Nothing To Grin About
I woke up this morning wondering how the expression "shit-eating grin" came to be. I have seen a handful of people eat shit in my day, but never have they done so with a smile upon their face. Quite the contrary in fact. It seems that most people find shit-eating to be painfully unpleasant. More often than not, consumption of shit leads to excessive vomiting-which is hardly conducive to showing off those pearly whites. Maybe the expression originated as "cupcake eating grin" and somewhere along the line shit supplanted cupcake. (Jit is Icelandic for cupcake, so maybe there was a translation mishap involving a tourist from Iceland) Or maybe, initially the expression was shit eating cringe and somebody who appreciated irony slid grin in there and then somebody without an appreciation of irony took the doctored expression at face value and passed it along as such. Either way it seems evident to me that somewhere along the line there was a mix-up. I refuse to believe that shit-eating grin has always been shit-eating grin. Furthermore, it seems as though there is at times an association with getting away with something when one sports a shit-eating grin and I think it's safe to say that when one eats shit it is readily detectable by anyone within a thirty foot radius and thus seldom gotten away with.

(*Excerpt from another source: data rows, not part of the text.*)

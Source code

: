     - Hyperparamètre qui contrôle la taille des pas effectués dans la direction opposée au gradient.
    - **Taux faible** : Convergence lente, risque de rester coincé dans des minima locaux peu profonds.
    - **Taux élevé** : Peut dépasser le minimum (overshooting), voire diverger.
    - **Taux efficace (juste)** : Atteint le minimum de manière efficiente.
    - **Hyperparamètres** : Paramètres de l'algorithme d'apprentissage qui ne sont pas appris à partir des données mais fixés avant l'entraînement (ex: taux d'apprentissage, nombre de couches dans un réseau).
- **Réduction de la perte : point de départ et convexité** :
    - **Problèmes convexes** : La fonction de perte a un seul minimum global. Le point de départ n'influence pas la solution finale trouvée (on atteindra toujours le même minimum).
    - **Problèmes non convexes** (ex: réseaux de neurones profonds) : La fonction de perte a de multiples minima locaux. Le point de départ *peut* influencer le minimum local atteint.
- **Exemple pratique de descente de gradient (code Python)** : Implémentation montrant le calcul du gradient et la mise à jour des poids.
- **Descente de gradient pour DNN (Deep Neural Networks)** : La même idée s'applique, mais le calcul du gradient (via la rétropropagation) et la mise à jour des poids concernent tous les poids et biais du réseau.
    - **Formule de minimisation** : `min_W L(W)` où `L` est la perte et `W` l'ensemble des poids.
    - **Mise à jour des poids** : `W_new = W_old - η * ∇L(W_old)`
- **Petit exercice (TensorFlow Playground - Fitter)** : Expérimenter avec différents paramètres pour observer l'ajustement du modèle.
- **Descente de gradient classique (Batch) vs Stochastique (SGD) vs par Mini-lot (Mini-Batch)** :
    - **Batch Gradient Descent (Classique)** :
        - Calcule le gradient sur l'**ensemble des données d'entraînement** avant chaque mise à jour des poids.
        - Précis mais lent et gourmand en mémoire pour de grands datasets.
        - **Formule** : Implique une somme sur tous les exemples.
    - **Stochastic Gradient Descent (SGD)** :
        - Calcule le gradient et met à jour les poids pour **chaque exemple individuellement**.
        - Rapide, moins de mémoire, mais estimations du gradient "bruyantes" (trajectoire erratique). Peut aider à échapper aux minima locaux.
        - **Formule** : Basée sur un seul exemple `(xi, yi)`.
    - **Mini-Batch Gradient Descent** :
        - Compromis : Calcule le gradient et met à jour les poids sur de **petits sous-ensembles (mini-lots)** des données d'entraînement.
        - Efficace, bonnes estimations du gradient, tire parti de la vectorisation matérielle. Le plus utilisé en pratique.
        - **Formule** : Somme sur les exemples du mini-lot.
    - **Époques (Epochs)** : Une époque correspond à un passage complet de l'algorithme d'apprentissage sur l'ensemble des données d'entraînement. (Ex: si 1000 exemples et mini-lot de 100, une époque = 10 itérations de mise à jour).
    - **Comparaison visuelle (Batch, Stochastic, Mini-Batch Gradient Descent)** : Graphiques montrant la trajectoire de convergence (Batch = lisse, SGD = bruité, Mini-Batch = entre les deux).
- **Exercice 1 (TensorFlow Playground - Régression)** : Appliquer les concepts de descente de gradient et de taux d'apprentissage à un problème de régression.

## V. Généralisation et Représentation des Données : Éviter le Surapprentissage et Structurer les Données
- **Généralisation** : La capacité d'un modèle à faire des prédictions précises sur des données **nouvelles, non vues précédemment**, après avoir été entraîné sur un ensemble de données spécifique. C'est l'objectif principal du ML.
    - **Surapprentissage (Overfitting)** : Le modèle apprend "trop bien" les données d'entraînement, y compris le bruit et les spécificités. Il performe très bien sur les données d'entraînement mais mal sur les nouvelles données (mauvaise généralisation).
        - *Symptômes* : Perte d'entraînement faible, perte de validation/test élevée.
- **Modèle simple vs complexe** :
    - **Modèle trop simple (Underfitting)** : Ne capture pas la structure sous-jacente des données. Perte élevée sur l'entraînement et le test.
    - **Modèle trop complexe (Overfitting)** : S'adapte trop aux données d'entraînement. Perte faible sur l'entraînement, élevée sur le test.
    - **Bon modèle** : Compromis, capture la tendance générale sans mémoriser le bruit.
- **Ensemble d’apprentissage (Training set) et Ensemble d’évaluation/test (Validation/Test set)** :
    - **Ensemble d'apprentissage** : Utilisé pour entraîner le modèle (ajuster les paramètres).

Here's a question about witches: Can they only fly on brooms, or would a mop do the trick? Are there particular properties inherent to the broomsticks that lend themselves to flight? How about a rake or a shovel? Or, if it must be a product specifically for indoor cleanliness/maintenance could a very small witch make do with a plunger? I realize that might be slightly embarrassing for her, but if she was in a jam and couldn't find her broom could she make it happen? Do you think witches who fly on plungers or wooden tennis rackets have stickers on their plungers/rackets that say, "My other flying apparatus is a broom?" I guess that turned out to be many questions about witches rather than a question. Any witches out there feel free to answer my questions and clarify the situation for the curious masses. You might want to make your post anonymously though, you know, so you don't get burned at the stake.
Here's hoping all of you are on the hunting rather than the hunted side of the witch-hunt we call life.
Holy shit, that was dark, huh?
I'm just kidding, I don't view life as one giant witch-hunt. I see it more as a county fair.
Here's hoping all of you win the enormous stuffed animal at the ball toss at the county fair we call life.
That's a much better image to bring with you into the weekend.